Among the standouts for me was the witty and biting “What It Takes to Be Lois Lane” by Celia Lisset Alvarez:
Her shoes pinched as she walked
handing over typed carbon copies of her resume
explaining once again that she was not interested
in the secretary position, although she was
good at steno and really appreciated
that comment about her legs.
Suzanne Frischkorn’s poem, “Mermaid,” about a domesticated fantastical creature, was sharp and touching:
I still don’t know how I washed up on shore,
drunk from the storm, a third of me stuck
in mud. I used to sing this wild melody
like an Aeolian harp…
…That’s so far west now.
Before those creatures with spliced tails freed me.
To teach me to kneel.
To teach me to spin.
Many of the poems are explicitly about the experience of being female, like Annie Finch’s “Letters for Emily Dickinson,” Kathy Pollitt’s “The Expulsion” (“Adam was happy—now he had someone to blame/for everything: shipwrecks, Troy…”) or Diane Lockward’s “Losing the Blues,” which finished with the lines:
I’m cerise, vermillion, scarlet,
ruby, crimson, fuchsia, magenta,
and flame. I could burn
the hands off a man.
But it’s not the only subject: various vivid landscapes appear and disappear in these poems, along with pop cultural references, religious iconography, and poems about poetry, including one poem by David Graham called “Long Overdue Note to My College Professor Who Broke Down and Cried One Morning in 1974 While Teaching Yeats.”
The poems are interspersed with short essays about what the Wom-Po list has meant to various members, about problems with race and class and country, diverse allegiances and experience levels, about how Wom-Po allowed members isolated by circumstance or geography to learn about the poetry world, about how some women poets wrestled with the idea of needing a “women’s poetry listserv” at all. These essays give a glimpse into the political, personal and poetical struggles that each listserv member has as they try to come together, to create civil, intelligent, vibrant discourse about a subject they all value.
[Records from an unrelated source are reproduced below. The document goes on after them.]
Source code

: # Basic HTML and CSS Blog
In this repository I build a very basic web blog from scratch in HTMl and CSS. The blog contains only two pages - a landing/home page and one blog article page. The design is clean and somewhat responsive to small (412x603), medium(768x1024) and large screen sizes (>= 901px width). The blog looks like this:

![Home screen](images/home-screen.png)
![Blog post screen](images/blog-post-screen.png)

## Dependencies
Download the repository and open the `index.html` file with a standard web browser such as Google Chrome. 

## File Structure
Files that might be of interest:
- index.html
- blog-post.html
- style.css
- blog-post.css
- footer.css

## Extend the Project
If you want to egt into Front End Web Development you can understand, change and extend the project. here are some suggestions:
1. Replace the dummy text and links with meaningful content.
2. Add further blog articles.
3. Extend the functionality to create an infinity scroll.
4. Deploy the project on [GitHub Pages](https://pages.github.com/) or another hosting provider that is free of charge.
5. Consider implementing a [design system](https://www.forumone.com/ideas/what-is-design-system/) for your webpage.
Despite my earlier misgivings, I think I like this anthology mostly for representing so many voices, so many points-of-view, so many stylistic choices, instead of the narrow range that most anthologies embrace. I’d compare it the experience to shopping at the produce department of the local A&P for many years, then suddenly finding yourself in the midst of Seattle’s Pike Place market, surrounded by stacks of marvelous fruits, vegetables and flowers from hundreds of countries, from every season, of every color and shape.
Jeannine Hall Gailey is the author of Becoming the Villainess, published by Steel Toe Books in 2006. Poems from the book were featured on Verse Daily and The Writer’s Almanac; two were included in 2007’s The Year’s Best Fantasy and Horror. Her poems have appeared in The Iowa Review, Beloit Poetry Journal, and Ninth Letter. She teaches for the MFA program at National University and volunteers as an editorial consultant for Crab Creek Review.